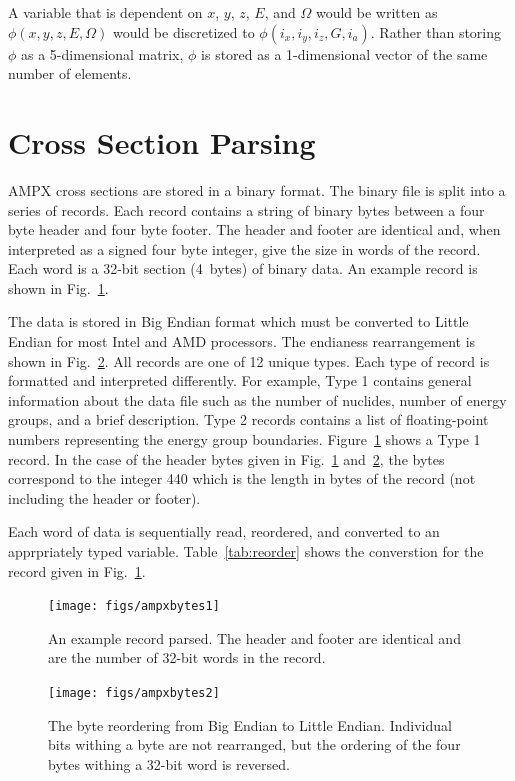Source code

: A variable that is dependent on $x$, $y$, $z$, $E$, and $\Omega$ would be written as $\phi(x, y, z, E, \Omega)$ would be discretized to $\phi(i_x, i_y, i_z, G, i_a)$. Rather than storing $\phi$ as a 5-dimensional matrix, $\phi$ is stored as a 1-dimensional vector of the same number of elements.

\section{Cross Section Parsing}\label{sec:xsparse}
AMPX cross sections are stored in a binary format. The binary file is split into a series of records. Each record contains a string of binary bytes between a four byte header and four byte footer. The header and footer are identical and, when interpreted as a signed four byte integer, give the size in words of the record. Each word is a 32-bit section (4~bytes) of binary data. An example record is shown in Fig.~\ref{fig:ampxbytes1}.

The data is stored in Big Endian format which must be converted to Little Endian for most Intel and AMD processors.  The endianess rearrangement is shown in Fig.~\ref{fig:ampxbytes2}. All records are one of 12 unique types. Each type of record is formatted and interpreted differently. For example, Type 1 contains general information about the data file such as the number of nuclides, number of energy groups, and a brief description. Type 2 records contains a list of floating-point numbers representing the energy group boundaries. Figure~\ref{fig:ampxbytes1} shows a Type 1 record. In the case of the header bytes given in Fig.~\ref{fig:ampxbytes1} and~\ref{fig:ampxbytes2}, the bytes correspond to the integer 440 which is the length in bytes of the record (not including the header or footer).

Each word of data is sequentially read, reordered, and converted to an apprpriately typed variable. Table~\ref{tab:reorder} shows the converstion for the record given in Fig.~\ref{fig:ampxbytes1}.

\begin{figure}[tb]
  \begin{center}
   \texttt{[image: figs/ampxbytes1]}
  \end{center}
  \caption{An example record parsed. The header and footer are identical and are the number of 32-bit words in the record.}
\label{fig:ampxbytes1}
\end{figure}

\begin{figure}[tb]
  \begin{center}
   \texttt{[image: figs/ampxbytes2]}
  \end{center}
  \caption{The byte reordering from Big Endian to Little Endian. Individual bits withing a byte are not rearranged, but the ordering of the four bytes withing a 32-bit word is reversed.}
\label{fig:ampxbytes2}
\end{figure}

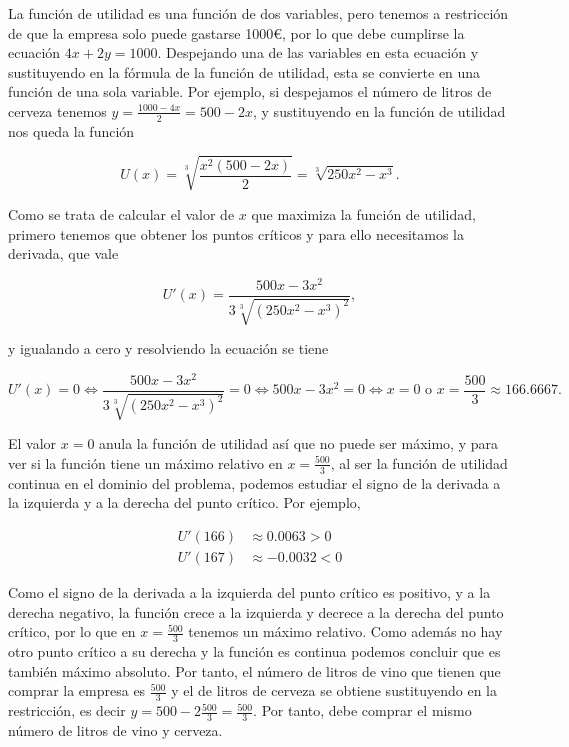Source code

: \documentclass[
  spanish,
  a4paper,
]{scrreport}
\theoremstyle{definition}
\theoremstyle{remark}
\begin{document}
\begin{tcolorbox}[enhanced jigsaw, arc=.35mm, bottomrule=.15mm, bottomtitle=1mm, breakable, colback=white, colbacktitle=quarto-callout-tip-color!10!white, colframe=quarto-callout-tip-color-frame, coltitle=black, left=2mm, leftrule=.75mm, opacityback=0, opacitybacktitle=0.6, rightrule=.15mm, title=\textcolor{quarto-callout-tip-color}{\faLightbulb}\hspace{0.5em}{Solución}, titlerule=0mm, toprule=.15mm, toptitle=1mm]

La función de utilidad es una función de dos variables, pero tenemos a
restricción de que la empresa solo puede gastarse 1000€, por lo que debe
cumplirse la ecuación \(4x+2y = 1000\). Despejando una de las variables
en esta ecuación y sustituyendo en la fórmula de la función de utilidad,
esta se convierte en una función de una sola variable. Por ejemplo, si
despejamos el número de litros de cerveza tenemos
\(y=\frac{1000-4x}{2} = 500-2x\), y sustituyendo en la función de
utilidad nos queda la función

\[
U(x) = \sqrt[3]{\frac{x^2(500-2x)}{2}} = \sqrt[3]{250x^2-x^3}.
\]

Como se trata de calcular el valor de \(x\) que maximiza la función de
utilidad, primero tenemos que obtener los puntos críticos y para ello
necesitamos la derivada, que vale

\[
U'(x) = \frac{500x-3x^2}{3\sqrt[3]{(250x^2-x^3)^2}},
\]

y igualando a cero y resolviendo la ecuación se tiene

\[
U'(x) = 0 
\Leftrightarrow \frac{500x-3x^2}{3\sqrt[3]{(250x^2-x^3)^2}} = 0
\Leftrightarrow 500x-3x^2 = 0
\Leftrightarrow x=0 \mbox{ o } x=\frac{500}{3}\approx 166.6667. 
\]

El valor \(x=0\) anula la función de utilidad así que no puede ser
máximo, y para ver si la función tiene un máximo relativo en
\(x=\frac{500}{3}\), al ser la función de utilidad continua en el
dominio del problema, podemos estudiar el signo de la derivada a la
izquierda y a la derecha del punto crítico. Por ejemplo,

\begin{align*}
U'(166) &\approx 0.0063 >0\\
U'(167) &\approx -0.0032 <0
\end{align*}

Como el signo de la derivada a la izquierda del punto crítico es
positivo, y a la derecha negativo, la función crece a la izquierda y
decrece a la derecha del punto crítico, por lo que en
\(x=\frac{500}{3}\) tenemos un máximo relativo. Como además no hay otro
punto crítico a su derecha y la función es continua podemos concluir que
es también máximo absoluto. Por tanto, el número de litros de vino que
tienen que comprar la empresa es \(\frac{500}{3}\) y el de litros de
cerveza se obtiene sustituyendo en la restricción, es decir
\(y=500-2\frac{500}{3} = \frac{500}{3}\). Por tanto, debe comprar el
mismo número de litros de vino y cerveza.

\end{tcolorbox}
\end{document}
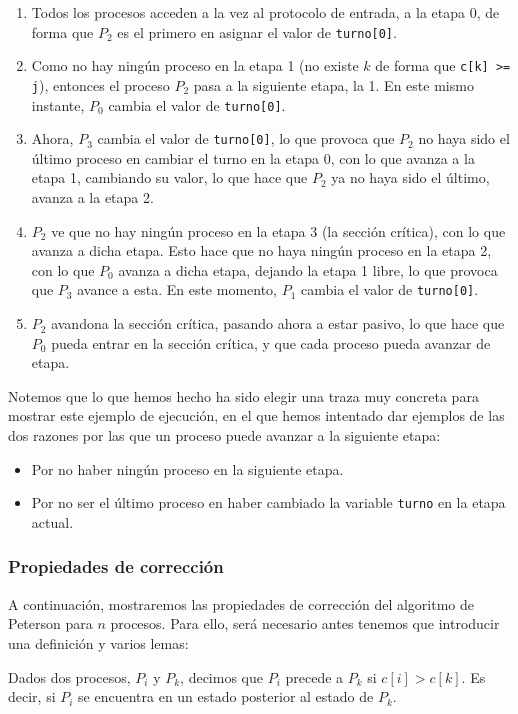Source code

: \begin{ejemplo}
\begin{enumerate}[label=(\arabic*), start=0]
        \item Todos los procesos acceden a la vez al protocolo de entrada, a la etapa 0, de forma que $P_2$ es el primero en asignar el valor de \verb|turno[0]|.
        \item Como no hay ningún proceso en la etapa 1 (no existe $k$ de forma que \verb|c[k] >= j|), entonces el proceso $P_2$ pasa a la siguiente etapa, la 1. En este mismo instante, $P_0$ cambia el valor de \verb|turno[0]|.
        \item Ahora, $P_3$ cambia el valor de \verb|turno[0]|, lo que provoca que $P_2$ no haya sido el último proceso en cambiar el turno en la etapa 0, con lo que avanza a la etapa 1, cambiando su valor, lo que hace que $P_2$ ya no haya sido el último, avanza a la etapa 2.
        \item $P_2$ ve que no hay ningún proceso en la etapa 3 (la sección crítica), con lo que avanza a dicha etapa. Esto hace que no haya ningún proceso en la etapa 2, con lo que $P_0$ avanza a dicha etapa, dejando la etapa 1 libre, lo que provoca que $P_3$ avance a esta. En este momento, $P_1$ cambia el valor de \verb|turno[0]|.
        \item $P_2$ avandona la sección crítica, pasando ahora a estar pasivo, lo que hace que $P_0$ pueda entrar en la sección crítica, y que cada proceso pueda avanzar de etapa.
    \end{enumerate}
    Notemos que lo que hemos hecho ha sido elegir una traza muy concreta para mostrar este ejemplo de ejecución, en el que hemos intentado dar ejemplos de las dos razones por las que un proceso puede avanzar a la siguiente etapa:
    \begin{itemize}
        \item Por no haber ningún proceso en la siguiente etapa.
        \item Por no ser el último proceso en haber cambiado la variable \verb|turno| en la etapa actual.
    \end{itemize}
\end{ejemplo}

\subsubsection{Propiedades de corrección}
A continuación, mostraremos las propiedades de corrección del algoritmo de Peterson para $n$ procesos. Para ello, será necesario antes tenemos que introducir una definición y varios lemas:

\begin{definicion}[Precedencia]
    Dados dos procesos, $P_i$ y $P_k$, decimos que $P_i$ precede a $P_k$ si $c[i] > c[k]$. Es decir, si $P_i$ se encuentra en un estado posterior al estado de $P_k$.
\end{definicion}

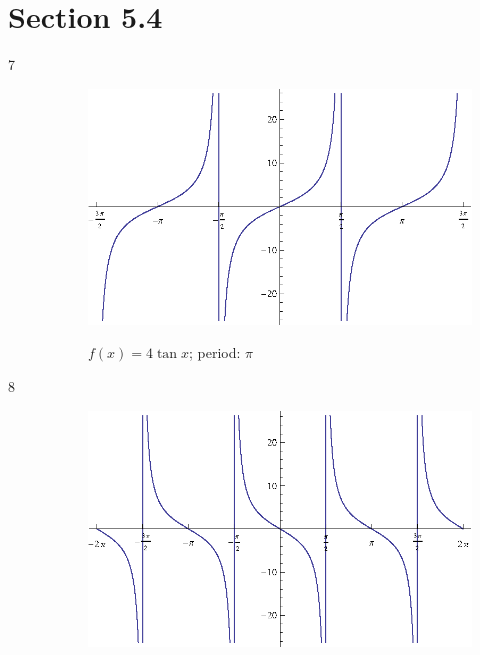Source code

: \documentclass{exam}
\begin{document}
  \ifprintanswers

    \pagebreak

    \section{Section 5.4}
    \begin{description}

      \item[7]
        
        \begin{figure}[H]
          \centering
          \includegraphics[scale=0.9]{exercise07.eps}

          $f(x) = 4 \tan x$; period: $\pi$

        \end{figure}

      \item[8]
        \begin{figure}[H]
          \centering
          \includegraphics[scale=0.9]{exercise08.eps}


\end{figure}
\end{description}
\end{document}

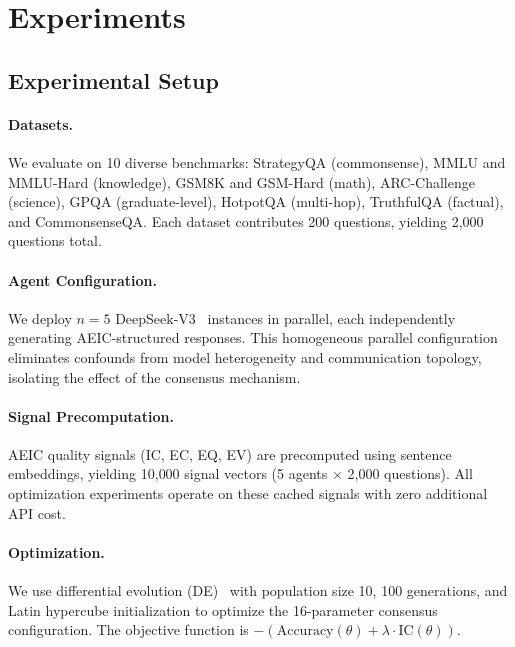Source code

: \documentclass[runningheads]{llncs}
\begin{document}
\section{Experiments}
\label{sec:exp}

\subsection{Experimental Setup}

\paragraph{Datasets.} We evaluate on 10 diverse benchmarks: StrategyQA (commonsense), MMLU and MMLU-Hard (knowledge), GSM8K and GSM-Hard (math), ARC-Challenge (science), GPQA (graduate-level), HotpotQA (multi-hop), TruthfulQA (factual), and CommonsenseQA. Each dataset contributes 200 questions, yielding 2{,}000 questions total.

\paragraph{Agent Configuration.} We deploy $n=5$ DeepSeek-V3~\cite{deepseek2024v3} instances in parallel, each independently generating AEIC-structured responses. This homogeneous parallel configuration eliminates confounds from model heterogeneity and communication topology, isolating the effect of the consensus mechanism.

\paragraph{Signal Precomputation.} AEIC quality signals (IC, EC, EQ, EV) are precomputed using sentence embeddings, yielding 10{,}000 signal vectors (5 agents $\times$ 2{,}000 questions). All optimization experiments operate on these cached signals with zero additional API cost.

\paragraph{Optimization.} We use differential evolution (DE)~\cite{storn1997differential} with population size 10, 100 generations, and Latin hypercube initialization to optimize the 16-parameter consensus configuration. The objective function is $-(\text{Accuracy}(\theta) + \lambda \cdot \text{IC}(\theta))$.
\end{document}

──────────

# Work to complete
The lines that contain the word "theoremstyle" are wanted; copy each of them from the records.

# Answer box
\theoremstyle{definition}
\theoremstyle{remark}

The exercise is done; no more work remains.